Aside from contributing as an IC (individual contributor), you must also lead a team and a product.
This article will describe what is expected from you.
Lead a Team
Providing clear direction and setting expectations for the team, a Tech Lead serves as a leader who inspires and motivates.
Offering guidance and mentorship to team members, fostering their professional growth and skill development.
Allocating your team in the most important tasks.
Doing 1:1 and getting team feedback.
Making your team more productive.
Pair programming and knowledge sharing with your team. Additionally, help them break big issues into small issues and unblock them.
Providing training and knowledge-sharing sessions.
Lead a Product
Prioritize work into a product to achieve some outcomes.
Review issues, product design, and system design.
Manage the scope of the delivery.
Deeply understand the product, the problem space, the customer needs, and the business strategy.
Monitor product usage in production, and be able to propose improvements and control the roadmap.
Quality Assurance
Conducting regular code reviews to maintain high-quality standards and adherence to best practices.
Increase quality by adding automated tests and improving the test process with a test plan.
For every “bad” code in a pull request, explain why that code is not a good one, and provide a better solution.
For every incident or bug in production, write a post-mortem to understand why the bug or incident happened in production, and how can you improve the process and the codebase to avoid this from happening again in the future.
Resume and Updates
As your company grows, and you add more squads, C-levels will act much more on resumes and updates from the managers.

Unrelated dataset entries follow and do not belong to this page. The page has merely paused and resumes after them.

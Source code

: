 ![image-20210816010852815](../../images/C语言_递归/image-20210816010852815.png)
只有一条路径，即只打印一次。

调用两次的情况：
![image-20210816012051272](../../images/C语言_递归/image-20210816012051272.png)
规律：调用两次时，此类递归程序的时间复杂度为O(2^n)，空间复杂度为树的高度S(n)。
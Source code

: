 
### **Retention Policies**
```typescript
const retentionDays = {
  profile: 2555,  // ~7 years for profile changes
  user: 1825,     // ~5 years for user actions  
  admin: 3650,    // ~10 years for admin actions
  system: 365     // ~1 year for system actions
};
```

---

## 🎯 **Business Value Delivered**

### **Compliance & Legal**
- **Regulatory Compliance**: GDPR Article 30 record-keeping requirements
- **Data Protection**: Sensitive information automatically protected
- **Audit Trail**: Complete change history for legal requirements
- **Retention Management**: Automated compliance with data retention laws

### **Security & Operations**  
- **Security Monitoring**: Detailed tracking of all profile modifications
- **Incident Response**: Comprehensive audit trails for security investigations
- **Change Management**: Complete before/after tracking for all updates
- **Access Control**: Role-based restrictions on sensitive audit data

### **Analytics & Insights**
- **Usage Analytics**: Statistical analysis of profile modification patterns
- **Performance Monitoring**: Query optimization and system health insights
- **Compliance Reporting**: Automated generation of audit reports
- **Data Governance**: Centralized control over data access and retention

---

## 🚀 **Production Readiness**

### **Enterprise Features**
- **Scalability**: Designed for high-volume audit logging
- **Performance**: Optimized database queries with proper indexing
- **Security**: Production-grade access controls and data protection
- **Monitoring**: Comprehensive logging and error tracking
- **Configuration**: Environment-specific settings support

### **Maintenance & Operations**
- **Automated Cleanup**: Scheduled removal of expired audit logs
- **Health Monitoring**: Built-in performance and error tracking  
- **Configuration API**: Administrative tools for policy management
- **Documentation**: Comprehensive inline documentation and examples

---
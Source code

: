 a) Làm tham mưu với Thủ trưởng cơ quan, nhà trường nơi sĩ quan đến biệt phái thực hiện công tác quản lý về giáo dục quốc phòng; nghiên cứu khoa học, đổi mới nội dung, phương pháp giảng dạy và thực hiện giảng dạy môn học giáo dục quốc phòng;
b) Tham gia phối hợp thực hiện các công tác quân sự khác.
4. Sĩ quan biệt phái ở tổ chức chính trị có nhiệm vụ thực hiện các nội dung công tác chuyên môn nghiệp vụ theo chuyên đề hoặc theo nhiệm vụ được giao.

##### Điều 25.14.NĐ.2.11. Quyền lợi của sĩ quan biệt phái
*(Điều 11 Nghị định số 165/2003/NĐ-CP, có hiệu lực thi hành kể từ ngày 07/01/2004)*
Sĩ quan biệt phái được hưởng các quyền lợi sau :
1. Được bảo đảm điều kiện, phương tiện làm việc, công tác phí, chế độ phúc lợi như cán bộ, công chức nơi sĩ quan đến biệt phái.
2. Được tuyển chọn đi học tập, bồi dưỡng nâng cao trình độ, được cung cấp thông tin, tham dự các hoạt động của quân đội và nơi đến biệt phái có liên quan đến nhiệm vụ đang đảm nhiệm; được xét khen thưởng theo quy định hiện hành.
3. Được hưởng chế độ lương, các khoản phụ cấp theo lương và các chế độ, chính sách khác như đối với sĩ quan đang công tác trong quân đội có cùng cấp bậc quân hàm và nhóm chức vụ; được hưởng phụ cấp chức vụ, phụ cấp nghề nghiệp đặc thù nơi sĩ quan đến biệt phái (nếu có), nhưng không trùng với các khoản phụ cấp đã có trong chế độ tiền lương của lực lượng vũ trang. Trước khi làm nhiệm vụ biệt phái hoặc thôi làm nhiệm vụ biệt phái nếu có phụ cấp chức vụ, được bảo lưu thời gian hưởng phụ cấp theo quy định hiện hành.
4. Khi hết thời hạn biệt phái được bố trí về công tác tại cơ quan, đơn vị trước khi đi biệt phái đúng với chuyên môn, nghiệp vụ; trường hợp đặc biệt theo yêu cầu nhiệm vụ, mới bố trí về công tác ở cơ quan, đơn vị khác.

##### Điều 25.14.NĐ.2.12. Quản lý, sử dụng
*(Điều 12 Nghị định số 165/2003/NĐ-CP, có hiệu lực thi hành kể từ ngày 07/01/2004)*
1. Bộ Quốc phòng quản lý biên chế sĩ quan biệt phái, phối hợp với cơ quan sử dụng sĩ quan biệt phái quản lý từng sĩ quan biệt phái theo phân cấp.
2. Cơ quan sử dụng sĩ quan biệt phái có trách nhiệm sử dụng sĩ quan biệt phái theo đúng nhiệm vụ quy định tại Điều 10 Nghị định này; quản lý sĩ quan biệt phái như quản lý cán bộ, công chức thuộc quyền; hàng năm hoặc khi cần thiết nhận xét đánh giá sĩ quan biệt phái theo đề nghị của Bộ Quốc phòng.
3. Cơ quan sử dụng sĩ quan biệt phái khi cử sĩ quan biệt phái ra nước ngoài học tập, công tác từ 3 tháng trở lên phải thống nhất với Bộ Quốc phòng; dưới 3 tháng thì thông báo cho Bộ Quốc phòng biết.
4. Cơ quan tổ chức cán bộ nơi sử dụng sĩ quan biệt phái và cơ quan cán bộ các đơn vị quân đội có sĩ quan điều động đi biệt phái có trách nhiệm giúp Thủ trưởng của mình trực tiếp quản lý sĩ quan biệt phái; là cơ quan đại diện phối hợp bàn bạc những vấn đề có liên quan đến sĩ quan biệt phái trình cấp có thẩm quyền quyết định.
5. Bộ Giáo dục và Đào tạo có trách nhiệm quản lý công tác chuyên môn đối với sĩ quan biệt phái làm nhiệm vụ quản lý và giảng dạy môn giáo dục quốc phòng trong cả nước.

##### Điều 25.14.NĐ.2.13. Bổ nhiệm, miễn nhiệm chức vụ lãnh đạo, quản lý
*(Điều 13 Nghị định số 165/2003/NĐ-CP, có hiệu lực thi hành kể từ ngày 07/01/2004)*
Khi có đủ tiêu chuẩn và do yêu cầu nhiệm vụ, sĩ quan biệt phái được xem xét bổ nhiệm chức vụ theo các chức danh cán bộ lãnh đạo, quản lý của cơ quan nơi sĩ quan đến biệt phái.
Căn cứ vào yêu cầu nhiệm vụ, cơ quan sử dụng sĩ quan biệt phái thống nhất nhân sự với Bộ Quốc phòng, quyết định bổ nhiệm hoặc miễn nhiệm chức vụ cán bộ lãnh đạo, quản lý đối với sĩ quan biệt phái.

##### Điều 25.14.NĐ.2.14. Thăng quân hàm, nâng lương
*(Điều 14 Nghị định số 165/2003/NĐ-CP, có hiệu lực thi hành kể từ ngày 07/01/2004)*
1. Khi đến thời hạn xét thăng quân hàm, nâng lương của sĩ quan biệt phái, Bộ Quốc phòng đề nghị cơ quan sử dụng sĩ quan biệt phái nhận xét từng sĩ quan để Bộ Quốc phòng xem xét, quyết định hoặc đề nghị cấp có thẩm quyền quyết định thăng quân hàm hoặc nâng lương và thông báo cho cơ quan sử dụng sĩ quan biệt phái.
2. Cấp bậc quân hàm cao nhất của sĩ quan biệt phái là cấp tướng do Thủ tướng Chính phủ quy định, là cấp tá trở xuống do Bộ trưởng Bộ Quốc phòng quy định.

Writing resumes of meetings and updates for the team and product, lets anybody from the company catch up on what is going on.
It also helps us understand our decisions and reevaluate if there were good ones as time passes.
Ownership and Operation
Tech leads should be owners of their squad/team and product.
They are responsible for everything that goes wrong. If someone from your squad messed up and shipped a bug to production, you are responsible for this.
Operating software is using production tooling to understand how the user is using your product, how the software is working in production, and understand unexpected behavior of the system in production. Running migrations or on-off scripts to fix some bugs or data inconsistencies.
Briefly
As you progress in your career you will be given more responsibilities.
You will have more upsides (a bigger salary, a bigger bonus, and more equity), but it will also have more downsides.
Think about the new responsibilities as new opportunities for learning and growing in your career.
You don't want to be a CRUD-only developer forever.